Free Falling

by Adam Sifre


I don't have a lot of time, so listen up. At 20,000 feet, you have about 90 seconds before you hit the ground. That information was generously provided to me by Sal Giovanni, right before two of his goons threw me out of the plane.


Here's another meaningless fact. Today was my first time in an airplane.


Anyway, there may be some things worth dying for, but I can now say that Maggie isn't one of them.
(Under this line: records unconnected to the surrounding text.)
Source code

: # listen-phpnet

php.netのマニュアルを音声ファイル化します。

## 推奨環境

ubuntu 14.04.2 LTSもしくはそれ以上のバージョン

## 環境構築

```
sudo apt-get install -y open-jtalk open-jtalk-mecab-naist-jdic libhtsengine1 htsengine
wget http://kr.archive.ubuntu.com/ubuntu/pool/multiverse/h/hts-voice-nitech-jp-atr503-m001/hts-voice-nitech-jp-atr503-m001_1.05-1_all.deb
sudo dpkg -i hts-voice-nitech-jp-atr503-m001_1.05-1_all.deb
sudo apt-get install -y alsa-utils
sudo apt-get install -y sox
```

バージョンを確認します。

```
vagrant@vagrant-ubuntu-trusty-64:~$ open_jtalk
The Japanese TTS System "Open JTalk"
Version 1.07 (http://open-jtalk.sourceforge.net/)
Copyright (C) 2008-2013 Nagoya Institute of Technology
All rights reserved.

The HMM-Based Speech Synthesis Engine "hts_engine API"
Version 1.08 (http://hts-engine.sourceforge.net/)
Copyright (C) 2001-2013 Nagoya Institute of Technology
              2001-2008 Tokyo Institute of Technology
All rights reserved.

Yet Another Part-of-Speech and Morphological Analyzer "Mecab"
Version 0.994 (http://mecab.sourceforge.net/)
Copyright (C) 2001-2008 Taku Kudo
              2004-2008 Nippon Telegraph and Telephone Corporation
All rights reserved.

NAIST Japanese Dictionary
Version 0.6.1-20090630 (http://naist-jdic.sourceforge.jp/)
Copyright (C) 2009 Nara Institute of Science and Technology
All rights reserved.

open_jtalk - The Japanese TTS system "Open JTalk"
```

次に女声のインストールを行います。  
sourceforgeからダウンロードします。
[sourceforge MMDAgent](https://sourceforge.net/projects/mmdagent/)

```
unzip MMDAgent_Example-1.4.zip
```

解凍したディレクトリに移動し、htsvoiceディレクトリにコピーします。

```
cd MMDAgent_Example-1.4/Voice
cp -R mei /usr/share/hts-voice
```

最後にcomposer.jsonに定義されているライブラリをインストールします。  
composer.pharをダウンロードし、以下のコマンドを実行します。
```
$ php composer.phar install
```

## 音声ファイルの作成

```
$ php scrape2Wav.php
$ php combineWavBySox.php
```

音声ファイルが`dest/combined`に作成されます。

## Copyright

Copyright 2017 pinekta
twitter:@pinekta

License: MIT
I met her in a Starbucks about two weeks ago. She was blonde, leggy, soft in the right places and knew how to wear the fuck out of a pair of high heel shoes. Red, if you can believe it. Every guy in the place was looking at her. A few of the women as well. At the time, I couldn't believe my luck when she spoke to me. I'm not a horror show, but no one is ever going to mistake me for Brad Pitt. I have a bit of a paunch, a bit of a bald spot and a bit of halitosis. I'm the kind of guy that a wife will put up with. So when she asked:


“Hello, have you ever killed a dog?” I was too excited to worry about what she actually said.


“Um, hi. What?”


She was wearing a yellow sundress, she smelled like honeysuckle, and her tits worked harder than Viagra. She put her hand on my arm and smiled. When I came to, we were sitting in the corner and she was whispering in my ear.


“I need someone to fuck me, steal my husband's money, and kill a dog. His dog. And I want that someone to be you.”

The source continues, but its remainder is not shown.